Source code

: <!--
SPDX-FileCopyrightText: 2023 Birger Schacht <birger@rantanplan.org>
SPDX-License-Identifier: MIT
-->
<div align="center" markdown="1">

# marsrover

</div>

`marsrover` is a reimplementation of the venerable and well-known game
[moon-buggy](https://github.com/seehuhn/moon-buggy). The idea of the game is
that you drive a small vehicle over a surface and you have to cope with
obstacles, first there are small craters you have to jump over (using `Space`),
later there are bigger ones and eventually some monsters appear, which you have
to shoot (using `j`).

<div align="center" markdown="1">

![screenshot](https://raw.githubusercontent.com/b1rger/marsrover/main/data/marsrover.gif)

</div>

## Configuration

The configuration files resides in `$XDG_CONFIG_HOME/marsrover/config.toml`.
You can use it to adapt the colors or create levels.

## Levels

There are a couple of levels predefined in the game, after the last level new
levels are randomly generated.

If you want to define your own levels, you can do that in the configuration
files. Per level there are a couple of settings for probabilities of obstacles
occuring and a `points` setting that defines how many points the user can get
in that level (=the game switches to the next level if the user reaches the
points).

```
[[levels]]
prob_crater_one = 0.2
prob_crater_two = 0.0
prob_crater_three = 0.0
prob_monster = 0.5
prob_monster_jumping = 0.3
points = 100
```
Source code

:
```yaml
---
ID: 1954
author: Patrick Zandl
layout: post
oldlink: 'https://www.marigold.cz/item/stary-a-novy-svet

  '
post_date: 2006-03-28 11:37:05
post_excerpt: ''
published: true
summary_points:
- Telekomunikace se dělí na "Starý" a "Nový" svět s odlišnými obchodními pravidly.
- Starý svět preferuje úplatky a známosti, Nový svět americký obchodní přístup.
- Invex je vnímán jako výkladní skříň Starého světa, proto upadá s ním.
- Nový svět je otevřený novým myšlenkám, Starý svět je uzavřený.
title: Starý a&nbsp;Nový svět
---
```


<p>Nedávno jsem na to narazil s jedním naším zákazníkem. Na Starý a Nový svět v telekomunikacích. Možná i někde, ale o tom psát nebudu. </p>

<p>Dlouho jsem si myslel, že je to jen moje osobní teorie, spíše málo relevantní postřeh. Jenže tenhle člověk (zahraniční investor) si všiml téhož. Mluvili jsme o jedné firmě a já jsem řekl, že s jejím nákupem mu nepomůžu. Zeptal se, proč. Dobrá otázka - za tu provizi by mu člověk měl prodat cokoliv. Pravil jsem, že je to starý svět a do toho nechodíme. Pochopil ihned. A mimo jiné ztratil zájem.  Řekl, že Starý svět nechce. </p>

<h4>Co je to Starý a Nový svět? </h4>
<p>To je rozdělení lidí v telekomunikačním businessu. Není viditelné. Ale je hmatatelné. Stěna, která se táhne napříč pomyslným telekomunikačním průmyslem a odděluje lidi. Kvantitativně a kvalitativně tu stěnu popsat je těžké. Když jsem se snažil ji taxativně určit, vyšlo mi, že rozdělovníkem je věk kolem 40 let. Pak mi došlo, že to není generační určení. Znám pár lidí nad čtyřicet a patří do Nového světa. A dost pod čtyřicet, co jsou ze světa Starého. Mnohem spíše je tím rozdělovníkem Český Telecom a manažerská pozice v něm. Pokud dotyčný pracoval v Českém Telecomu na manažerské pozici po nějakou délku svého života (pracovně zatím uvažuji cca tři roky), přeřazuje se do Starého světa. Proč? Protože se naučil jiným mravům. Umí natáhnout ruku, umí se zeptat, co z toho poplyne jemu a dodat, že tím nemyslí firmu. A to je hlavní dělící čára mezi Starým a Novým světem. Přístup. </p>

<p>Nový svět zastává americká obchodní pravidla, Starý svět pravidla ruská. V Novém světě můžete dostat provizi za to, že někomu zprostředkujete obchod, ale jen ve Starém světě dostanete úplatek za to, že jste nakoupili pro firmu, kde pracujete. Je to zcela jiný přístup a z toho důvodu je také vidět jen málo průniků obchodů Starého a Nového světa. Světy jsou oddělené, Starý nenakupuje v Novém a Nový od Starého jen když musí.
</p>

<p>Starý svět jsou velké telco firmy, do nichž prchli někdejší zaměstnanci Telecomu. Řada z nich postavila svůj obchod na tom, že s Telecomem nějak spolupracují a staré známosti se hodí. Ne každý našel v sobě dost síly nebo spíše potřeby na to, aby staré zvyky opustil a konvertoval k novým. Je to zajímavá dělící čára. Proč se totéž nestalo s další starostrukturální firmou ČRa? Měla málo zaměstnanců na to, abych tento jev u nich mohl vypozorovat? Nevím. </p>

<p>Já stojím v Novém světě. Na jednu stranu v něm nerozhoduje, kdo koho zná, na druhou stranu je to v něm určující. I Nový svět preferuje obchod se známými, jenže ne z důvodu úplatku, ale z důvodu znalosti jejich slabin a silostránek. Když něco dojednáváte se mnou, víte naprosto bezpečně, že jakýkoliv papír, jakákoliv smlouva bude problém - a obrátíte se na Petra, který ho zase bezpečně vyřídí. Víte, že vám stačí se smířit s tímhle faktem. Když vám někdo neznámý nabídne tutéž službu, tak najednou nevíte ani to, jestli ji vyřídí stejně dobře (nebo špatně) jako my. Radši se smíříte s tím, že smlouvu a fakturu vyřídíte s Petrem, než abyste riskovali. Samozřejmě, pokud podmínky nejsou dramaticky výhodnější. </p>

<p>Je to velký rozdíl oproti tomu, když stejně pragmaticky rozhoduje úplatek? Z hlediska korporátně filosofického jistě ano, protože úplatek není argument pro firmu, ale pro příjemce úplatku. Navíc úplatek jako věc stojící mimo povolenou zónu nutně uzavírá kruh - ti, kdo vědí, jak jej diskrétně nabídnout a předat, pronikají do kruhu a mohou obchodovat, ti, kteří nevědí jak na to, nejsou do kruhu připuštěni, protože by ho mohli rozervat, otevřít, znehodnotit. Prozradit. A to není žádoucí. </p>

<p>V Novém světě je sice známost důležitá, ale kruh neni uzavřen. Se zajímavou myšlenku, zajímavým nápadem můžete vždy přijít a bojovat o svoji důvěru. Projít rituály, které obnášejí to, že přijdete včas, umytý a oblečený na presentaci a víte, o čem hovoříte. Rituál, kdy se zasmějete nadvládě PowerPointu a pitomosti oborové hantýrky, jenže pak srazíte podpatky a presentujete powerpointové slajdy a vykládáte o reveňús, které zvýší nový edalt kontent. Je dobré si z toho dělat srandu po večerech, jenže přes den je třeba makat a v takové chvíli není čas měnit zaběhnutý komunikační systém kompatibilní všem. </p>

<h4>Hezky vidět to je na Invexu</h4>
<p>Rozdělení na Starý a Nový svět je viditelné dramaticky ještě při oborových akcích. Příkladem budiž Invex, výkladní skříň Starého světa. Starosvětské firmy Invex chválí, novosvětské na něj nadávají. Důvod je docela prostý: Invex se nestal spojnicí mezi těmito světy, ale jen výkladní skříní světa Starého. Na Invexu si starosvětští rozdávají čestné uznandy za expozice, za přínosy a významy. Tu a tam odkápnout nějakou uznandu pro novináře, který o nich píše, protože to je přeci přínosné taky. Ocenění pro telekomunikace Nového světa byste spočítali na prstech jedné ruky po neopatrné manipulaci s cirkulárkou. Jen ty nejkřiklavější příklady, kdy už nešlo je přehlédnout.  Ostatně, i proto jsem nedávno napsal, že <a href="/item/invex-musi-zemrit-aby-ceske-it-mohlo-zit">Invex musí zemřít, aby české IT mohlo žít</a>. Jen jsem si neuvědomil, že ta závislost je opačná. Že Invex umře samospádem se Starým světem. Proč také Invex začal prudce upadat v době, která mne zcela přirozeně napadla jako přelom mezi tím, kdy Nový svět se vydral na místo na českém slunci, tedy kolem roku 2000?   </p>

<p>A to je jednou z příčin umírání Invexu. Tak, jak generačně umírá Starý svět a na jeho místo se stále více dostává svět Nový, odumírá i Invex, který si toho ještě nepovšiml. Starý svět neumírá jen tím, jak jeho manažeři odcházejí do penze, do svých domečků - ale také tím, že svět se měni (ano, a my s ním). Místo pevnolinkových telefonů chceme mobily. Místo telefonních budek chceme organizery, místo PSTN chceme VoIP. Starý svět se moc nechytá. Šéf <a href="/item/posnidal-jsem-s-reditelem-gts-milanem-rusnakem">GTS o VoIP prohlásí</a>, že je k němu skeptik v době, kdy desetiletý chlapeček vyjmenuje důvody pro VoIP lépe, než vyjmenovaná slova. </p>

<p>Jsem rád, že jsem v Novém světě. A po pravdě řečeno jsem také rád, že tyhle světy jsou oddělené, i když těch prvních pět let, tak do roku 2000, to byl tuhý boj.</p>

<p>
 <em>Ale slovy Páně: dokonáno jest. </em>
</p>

## What you should do:
Copy out each line of the material above that holds the word "marsrover".

## Task result:
# marsrover
`marsrover` is a reimplementation of the venerable and well-known game
![screenshot](https://raw.githubusercontent.com/b1rger/marsrover/main/data/marsrover.gif)
The configuration files resides in `$XDG_CONFIG_HOME/marsrover/config.toml`.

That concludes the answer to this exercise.